> Your objective
Below are the entries. Transcribe exactly the lines from the one with "fig.toPNG(G, bfpath)" through the one with "dfpath = dfs.path_to(200)", ends included, and leave out all others.
── Data for analysis
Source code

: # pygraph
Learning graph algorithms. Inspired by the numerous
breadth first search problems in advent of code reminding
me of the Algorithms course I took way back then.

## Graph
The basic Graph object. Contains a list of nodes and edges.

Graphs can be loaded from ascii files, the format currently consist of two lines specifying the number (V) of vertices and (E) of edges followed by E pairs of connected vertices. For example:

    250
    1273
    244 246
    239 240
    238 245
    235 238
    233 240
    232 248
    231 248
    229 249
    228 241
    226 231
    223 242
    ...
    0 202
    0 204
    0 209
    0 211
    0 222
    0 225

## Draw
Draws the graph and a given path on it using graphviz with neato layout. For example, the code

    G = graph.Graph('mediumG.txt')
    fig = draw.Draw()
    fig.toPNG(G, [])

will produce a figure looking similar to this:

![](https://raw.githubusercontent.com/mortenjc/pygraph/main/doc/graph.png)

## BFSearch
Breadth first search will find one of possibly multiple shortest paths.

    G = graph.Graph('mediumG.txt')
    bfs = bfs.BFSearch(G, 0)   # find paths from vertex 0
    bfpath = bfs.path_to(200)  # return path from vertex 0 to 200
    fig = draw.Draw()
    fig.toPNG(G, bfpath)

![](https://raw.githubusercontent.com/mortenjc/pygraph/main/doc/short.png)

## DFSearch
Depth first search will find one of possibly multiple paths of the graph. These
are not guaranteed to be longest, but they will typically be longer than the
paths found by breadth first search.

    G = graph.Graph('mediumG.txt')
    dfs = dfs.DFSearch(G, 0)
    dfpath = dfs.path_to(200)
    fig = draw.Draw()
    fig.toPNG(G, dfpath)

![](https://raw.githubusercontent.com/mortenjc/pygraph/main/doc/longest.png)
────
── Data for analysis
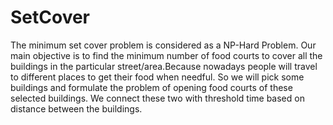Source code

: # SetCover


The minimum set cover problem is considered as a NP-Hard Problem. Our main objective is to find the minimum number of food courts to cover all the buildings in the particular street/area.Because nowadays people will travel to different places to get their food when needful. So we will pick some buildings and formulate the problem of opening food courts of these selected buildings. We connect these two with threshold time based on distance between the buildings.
────
> Solution below
    fig.toPNG(G, bfpath)

![](https://raw.githubusercontent.com/mortenjc/pygraph/main/doc/short.png)

## DFSearch
Depth first search will find one of possibly multiple paths of the graph. These
are not guaranteed to be longest, but they will typically be longer than the
paths found by breadth first search.

    G = graph.Graph('mediumG.txt')
    dfs = dfs.DFSearch(G, 0)
    dfpath = dfs.path_to(200)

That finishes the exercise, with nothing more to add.